Document images with source code:
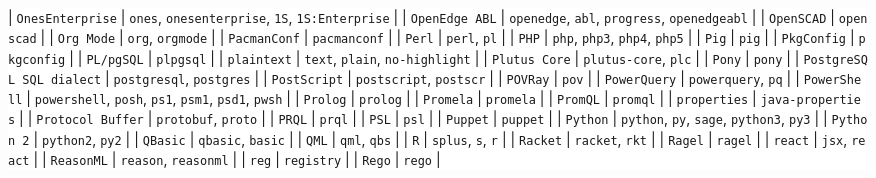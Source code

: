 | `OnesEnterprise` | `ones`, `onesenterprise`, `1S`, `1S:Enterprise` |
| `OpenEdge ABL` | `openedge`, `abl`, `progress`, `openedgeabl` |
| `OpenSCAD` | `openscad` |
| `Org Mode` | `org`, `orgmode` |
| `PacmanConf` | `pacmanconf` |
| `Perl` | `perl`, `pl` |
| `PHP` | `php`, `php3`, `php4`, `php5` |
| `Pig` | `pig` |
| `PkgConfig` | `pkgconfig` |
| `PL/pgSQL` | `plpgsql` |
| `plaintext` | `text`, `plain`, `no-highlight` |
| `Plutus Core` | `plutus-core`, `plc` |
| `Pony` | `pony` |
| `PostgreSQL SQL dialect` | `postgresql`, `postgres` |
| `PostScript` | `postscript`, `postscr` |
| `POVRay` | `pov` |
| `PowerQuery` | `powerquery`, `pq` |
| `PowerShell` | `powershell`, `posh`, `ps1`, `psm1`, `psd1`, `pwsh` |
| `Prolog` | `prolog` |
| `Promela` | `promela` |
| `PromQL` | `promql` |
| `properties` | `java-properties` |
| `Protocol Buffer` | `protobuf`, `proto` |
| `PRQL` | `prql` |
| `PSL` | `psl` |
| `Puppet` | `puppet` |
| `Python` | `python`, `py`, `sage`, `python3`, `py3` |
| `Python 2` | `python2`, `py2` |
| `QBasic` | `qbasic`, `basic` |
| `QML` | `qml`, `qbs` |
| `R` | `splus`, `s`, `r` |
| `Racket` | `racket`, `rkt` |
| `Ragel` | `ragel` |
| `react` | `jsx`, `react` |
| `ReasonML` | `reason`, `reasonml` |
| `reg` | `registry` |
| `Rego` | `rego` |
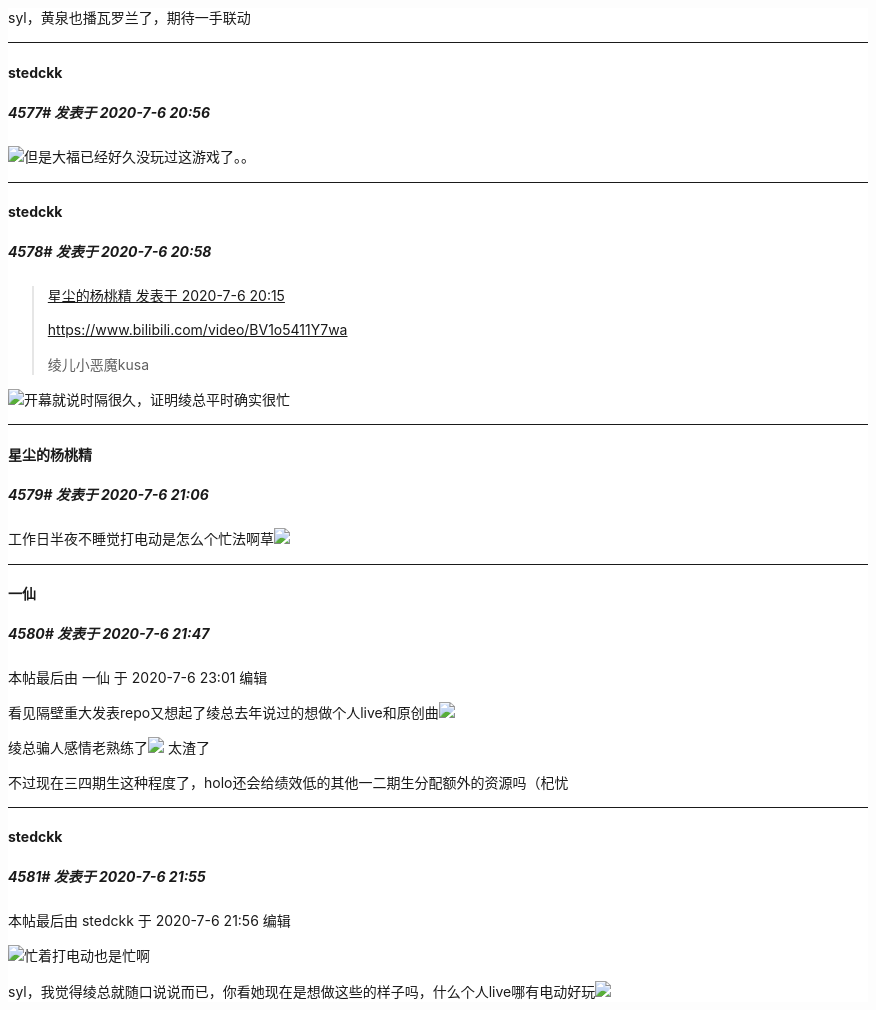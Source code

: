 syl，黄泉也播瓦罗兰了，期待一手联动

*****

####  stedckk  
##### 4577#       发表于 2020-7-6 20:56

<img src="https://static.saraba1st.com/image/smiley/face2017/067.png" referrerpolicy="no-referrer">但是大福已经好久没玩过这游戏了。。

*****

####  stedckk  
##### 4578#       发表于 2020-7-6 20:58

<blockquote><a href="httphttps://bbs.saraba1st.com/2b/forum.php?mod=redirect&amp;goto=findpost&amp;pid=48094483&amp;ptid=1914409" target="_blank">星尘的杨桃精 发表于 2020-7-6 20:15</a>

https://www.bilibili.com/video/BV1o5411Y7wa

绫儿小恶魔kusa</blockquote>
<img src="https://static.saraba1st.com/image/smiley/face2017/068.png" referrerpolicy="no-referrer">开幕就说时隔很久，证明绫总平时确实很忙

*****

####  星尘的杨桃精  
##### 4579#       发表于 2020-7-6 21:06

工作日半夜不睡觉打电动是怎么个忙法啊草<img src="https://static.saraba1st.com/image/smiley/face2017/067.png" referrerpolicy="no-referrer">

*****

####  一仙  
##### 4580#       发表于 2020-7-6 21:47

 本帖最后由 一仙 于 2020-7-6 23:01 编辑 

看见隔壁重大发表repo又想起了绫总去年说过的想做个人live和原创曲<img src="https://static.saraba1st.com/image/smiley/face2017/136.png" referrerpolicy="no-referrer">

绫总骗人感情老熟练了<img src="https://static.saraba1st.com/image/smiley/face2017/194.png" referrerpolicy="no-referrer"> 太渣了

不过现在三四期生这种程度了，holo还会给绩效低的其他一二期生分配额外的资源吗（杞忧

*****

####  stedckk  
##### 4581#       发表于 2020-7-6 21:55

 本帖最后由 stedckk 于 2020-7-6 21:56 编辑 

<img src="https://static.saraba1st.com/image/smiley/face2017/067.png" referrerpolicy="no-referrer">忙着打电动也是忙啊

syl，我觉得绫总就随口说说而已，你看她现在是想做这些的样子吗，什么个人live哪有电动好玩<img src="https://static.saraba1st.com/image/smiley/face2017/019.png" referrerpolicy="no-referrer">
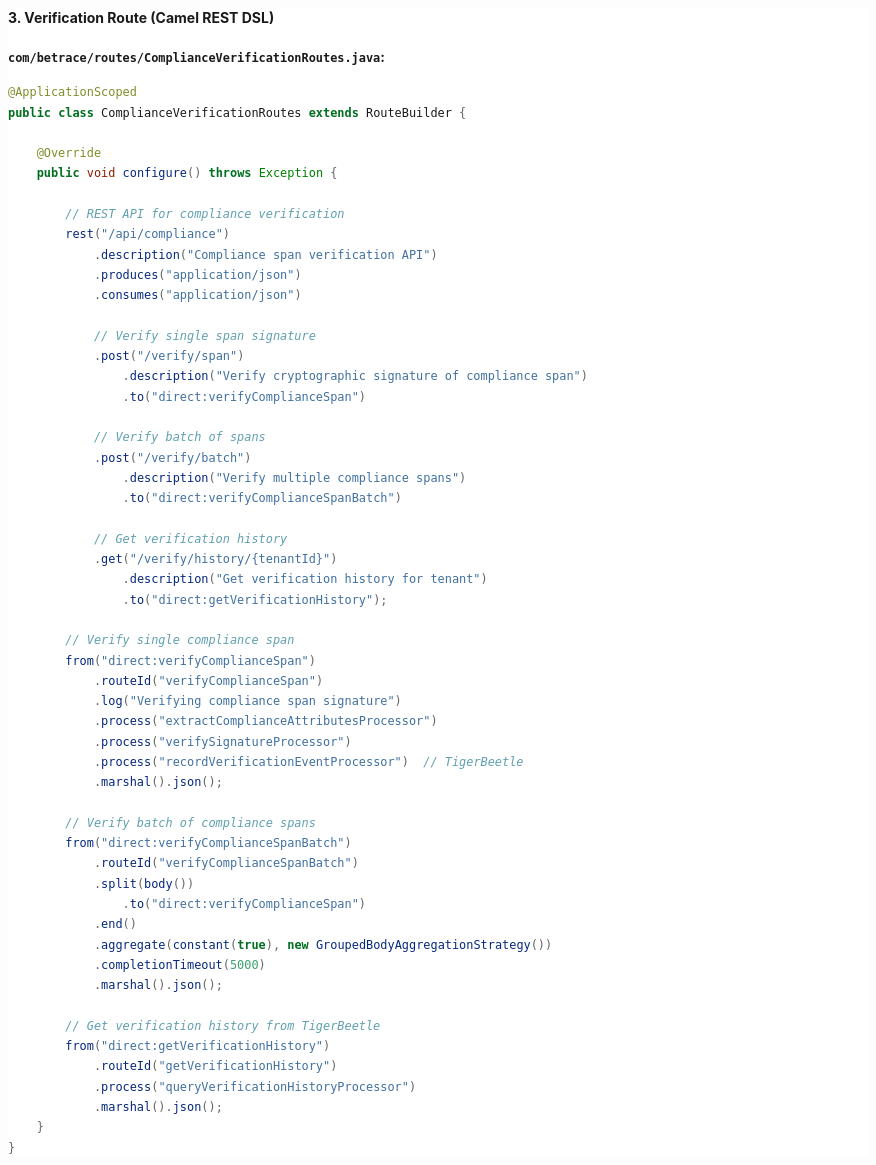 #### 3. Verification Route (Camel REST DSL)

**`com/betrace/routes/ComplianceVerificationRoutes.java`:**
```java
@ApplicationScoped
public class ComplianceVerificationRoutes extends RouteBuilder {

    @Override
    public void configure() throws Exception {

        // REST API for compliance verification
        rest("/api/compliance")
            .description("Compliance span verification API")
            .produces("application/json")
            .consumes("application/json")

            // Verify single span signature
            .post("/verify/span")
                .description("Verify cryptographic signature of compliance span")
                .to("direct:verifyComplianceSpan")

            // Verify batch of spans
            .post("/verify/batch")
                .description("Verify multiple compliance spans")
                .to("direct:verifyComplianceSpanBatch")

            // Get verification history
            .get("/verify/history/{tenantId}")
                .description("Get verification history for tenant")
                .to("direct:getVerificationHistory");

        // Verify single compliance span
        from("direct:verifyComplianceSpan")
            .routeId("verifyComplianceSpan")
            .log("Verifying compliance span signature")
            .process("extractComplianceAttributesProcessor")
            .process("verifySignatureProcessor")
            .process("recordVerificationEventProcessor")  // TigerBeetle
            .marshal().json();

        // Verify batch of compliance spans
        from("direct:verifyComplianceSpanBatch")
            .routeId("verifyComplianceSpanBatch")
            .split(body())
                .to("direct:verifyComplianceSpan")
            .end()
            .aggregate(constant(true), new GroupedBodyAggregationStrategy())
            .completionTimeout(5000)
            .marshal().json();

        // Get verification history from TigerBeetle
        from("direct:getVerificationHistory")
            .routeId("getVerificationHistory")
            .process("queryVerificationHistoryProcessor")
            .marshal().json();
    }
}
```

**Your assignment**.
Return only the lines of the records in which the string "from" appears.

**Result of the task**.
        from("direct:verifyComplianceSpan")
        from("direct:verifyComplianceSpanBatch")
        // Get verification history from TigerBeetle
        from("direct:getVerificationHistory")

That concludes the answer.